A review of these Observations suggests that many of them relate to either not following or following incorrectly the FDA’s Guidance for Industry Sterile Drug Products (September 2004). The Observations that follow include examples where the Company’s documentation either “falls short” or “exceeds” the requirement of the Guidance. Enclosed are comments from Observation 3.0 which discusses issues related to the “Media Fill Program Parameters and Specifications” document #030-SOP-029 which contains sections “a” through “h”. from May 2011 Form FDA 483.
e. The (b)(4) Product Specific media manufacturing batch record #1105-08-2125730, dated 9/19/10, document process simulations with manual interventions of the lyophilization pre-chilled vial steps, which is performed prior to the aseptic filling process. However, the media fill process failed to include the requisite manual interventions established by the ” Media Fill Validation Master Plan” (VMP), document #VMP22709M dated 8/30/10, “Media Fill Program Parameters and Specifications” document #030-SOP-D-29, effective date 01 Jun 2010, and the 9/19/2008 assessment document #RA31208M.
f. The media fill manufacturing batch records do not accurately account for the number of vials that are filled and there is no reconciliation to assure that all media filled vials are accounted for.
g. “Media Fill Program Parameters and Specifications” document #030-SOP-0-29, effective date 06 Apr 2011, establish “the test parameters and test specifications required for media fills” and “Each intervention should be documented such that growth positive test results may be appropriately correlated to a designated tray of media filled units. However, after performing the requisite manual interventions the media filled vials are discarded and not included with the incubated vials.
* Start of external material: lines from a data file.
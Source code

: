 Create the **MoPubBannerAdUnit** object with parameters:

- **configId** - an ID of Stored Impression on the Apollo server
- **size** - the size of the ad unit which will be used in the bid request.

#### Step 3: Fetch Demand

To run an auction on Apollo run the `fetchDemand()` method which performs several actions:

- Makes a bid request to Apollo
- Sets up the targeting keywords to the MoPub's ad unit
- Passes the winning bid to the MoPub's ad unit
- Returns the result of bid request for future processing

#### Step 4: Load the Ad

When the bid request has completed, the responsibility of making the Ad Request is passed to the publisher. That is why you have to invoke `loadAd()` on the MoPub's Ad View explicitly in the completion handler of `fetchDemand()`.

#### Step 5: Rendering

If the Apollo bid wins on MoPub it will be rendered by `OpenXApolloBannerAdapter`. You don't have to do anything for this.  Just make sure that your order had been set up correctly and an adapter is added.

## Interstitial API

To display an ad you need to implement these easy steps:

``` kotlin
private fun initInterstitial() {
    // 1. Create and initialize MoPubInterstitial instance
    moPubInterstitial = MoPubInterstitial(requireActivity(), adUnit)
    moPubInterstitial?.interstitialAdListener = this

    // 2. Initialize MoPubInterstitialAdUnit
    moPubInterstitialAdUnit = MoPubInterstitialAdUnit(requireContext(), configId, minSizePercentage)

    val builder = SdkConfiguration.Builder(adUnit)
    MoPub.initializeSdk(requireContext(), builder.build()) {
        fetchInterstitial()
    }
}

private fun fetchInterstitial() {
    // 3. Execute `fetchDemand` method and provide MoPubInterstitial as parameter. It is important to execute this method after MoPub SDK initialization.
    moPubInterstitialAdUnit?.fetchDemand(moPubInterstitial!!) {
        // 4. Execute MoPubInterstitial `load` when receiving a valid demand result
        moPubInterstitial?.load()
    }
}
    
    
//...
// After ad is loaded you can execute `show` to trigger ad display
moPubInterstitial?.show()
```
13. The firm has recovered at least 1,171 microbial contaminants between 01/01/10 and 03/30/11, including 1,047 actions of gram-positive organisms, 108 actions of gram negative organisms, and 16 actions of mold organisms from various locations within the firm’s classified areas, including the Class 100 and Class 10,000 manufacturing areas. However, the firm has not investigated these microbial contaminants to determine the root cause of the contamination, nor have they initiated any corrective action to address the contamination.
These four sets of Observations provide information regarding the shortcomings of the Quality Unit function and their lack of understanding of the FDA’s Guidance for Industry documents. Other Observations included one where BVL was not performing a media fill on each aseptic filling line at a six month interval. The FDA discovered during their investigations that they may have been occurring as infrequently as once each year. One could argue that again this was because of shortcomings of the Quality Unit. However, personal experiences from audits suggest that this is often not created by the Quality Unit, but by upper management’s desire to continue manufacturing because of Client requirements. Thus, SOPs and policies are violated and the Quality Unit receives a regulatory violation that was not created by them.
This represents an example of a violation that unfortunately is too often observed, i.e., where the Quality Unit is “zapped”, but the root cause is upper management who has suggested that production not be ceased, that the facility not be cleaned, that the water systems not be shut down for periodic maintenance.
In summary, the FDA has since August 2009 with the institution a 15 business day turnaround for both Form FDA 483 Observations and Warning Letters begun to enforce their regulations. Innovator and generic companies that are manufacturing at CMOs need to assure that these organizations are meeting the regulatory requirements. Auditing teams must be comprised of personnel that understand what requires auditing. A documentation review alone is not satisfactory. Individuals that understand the entire six elements of the Quality System should be present and provide the knowledge to assure that the CMO both understands and follows the GMP requirements.